# Wedding Day Photos...Professional Proofs!



## mom2bijou (Oct 19, 2006)

As promised, here are some of our professional pictures from our wedding in September. There are some great shots of Emma in her veil!! Hope you enjoy them! 

Little bride to be
















Helping Mommy get ready for the big day
















Ok and now for a human picture lol


----------



## angel's mom (Feb 14, 2007)

Awwww, you made such a beautiful bride! Thanks for sharing. Good shots of Emma too.


----------



## CrystalAndZoe (Jul 11, 2006)

I love your dress!! Just gorgeous!! And a veil for Emma!! Where on earth did you find that?? So did they walk down the aisle too? How wonderful that your hubby was ok with your babies being in the wedding. That is just so awesome.


----------



## mom2bijou (Oct 19, 2006)

> I love your dress!! Just gorgeous!! And a veil for Emma!! Where on earth did you find that?? So did they walk down the aisle too? How wonderful that your hubby was ok with your babies being in the wedding. That is just so awesome.[/B]
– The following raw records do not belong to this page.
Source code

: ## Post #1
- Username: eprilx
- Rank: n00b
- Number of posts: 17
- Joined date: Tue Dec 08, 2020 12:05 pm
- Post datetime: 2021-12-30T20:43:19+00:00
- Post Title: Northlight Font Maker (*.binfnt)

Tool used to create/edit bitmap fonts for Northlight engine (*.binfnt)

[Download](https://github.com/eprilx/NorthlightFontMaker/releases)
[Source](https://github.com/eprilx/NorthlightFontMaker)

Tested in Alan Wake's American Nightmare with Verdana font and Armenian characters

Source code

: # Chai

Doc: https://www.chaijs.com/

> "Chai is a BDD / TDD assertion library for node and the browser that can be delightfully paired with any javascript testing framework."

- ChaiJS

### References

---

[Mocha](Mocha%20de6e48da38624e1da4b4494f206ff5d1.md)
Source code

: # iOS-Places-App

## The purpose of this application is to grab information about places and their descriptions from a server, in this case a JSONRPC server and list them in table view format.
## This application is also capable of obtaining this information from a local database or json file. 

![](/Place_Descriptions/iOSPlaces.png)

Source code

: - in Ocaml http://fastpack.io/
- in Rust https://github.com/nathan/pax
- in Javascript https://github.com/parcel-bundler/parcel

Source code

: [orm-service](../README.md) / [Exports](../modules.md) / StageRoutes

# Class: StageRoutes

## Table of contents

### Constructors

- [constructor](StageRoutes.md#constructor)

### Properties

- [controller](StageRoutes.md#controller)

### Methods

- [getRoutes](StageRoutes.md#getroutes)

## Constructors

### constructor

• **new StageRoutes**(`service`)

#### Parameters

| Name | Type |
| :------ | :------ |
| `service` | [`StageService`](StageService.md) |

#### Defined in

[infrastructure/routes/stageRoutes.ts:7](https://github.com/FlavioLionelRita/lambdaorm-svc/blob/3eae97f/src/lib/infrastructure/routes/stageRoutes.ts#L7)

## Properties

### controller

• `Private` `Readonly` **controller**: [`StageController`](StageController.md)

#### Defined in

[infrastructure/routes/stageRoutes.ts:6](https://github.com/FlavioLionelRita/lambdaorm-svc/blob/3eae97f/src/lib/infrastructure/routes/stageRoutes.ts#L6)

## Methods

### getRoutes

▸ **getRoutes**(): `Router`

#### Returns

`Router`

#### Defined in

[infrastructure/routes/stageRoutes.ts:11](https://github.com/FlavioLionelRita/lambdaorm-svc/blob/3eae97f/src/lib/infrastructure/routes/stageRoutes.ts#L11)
My mother actually made Emma's veil. We had a sash made for Benny from the bridesmaid dresses, but with all the commotion that day the sash never made it on Benny.  But I was happy with all the shots. The photographer said he never did a wedding where there was so much emphasis on a bride's dogs lol!!


----------



## Scoobydoo (May 26, 2005)

Oh my what beautiful wedding pictures, it's so cute that the furkids were included and the veil looks adorable on Emma :wub: 

I love your wedding dress, it's beautiful, you were a lovely bride on your special day


----------



## anouk (Nov 3, 2006)

Awww, beautiful pics!
I love the photo with the three of you on the couch :wub: :wub: :wub:


----------



## BrookeB676 (Oct 17, 2004)

I love that Ben and Emma were in the pictures, they are too cute! And you certainly looked beautiful. Congrats  Man, I am almost not a newlywed anymore, in March will be a year!!


----------



## The A Team (Dec 1, 2005)

What a wonderful happy family you guys make!!! You make a beautiful bride!


----------



## casa verde maltese (Apr 7, 2007)

Those are wonderful!!


----------



## KandiMaltese (Mar 27, 2007)

Beautiful pics. It looks like your wedding day was a very memorable one. You looked very beautiful in your photos.


----------



## garrettsmom (May 15, 2006)

Oh, those are such great shots. I espcially love the one where they're both looking up adoringly at their "mommy" on the beige sofa :wub: So sweet!


----------



## paris (Apr 8, 2005)

Beautiful! I love the picture on the couch.


----------



## Lennabella (Mar 29, 2007)

omg Emma is gorgeous - she looks adorable as a bride. Big eyed Benjamin is handsome too - how cute that they were part of your wedding.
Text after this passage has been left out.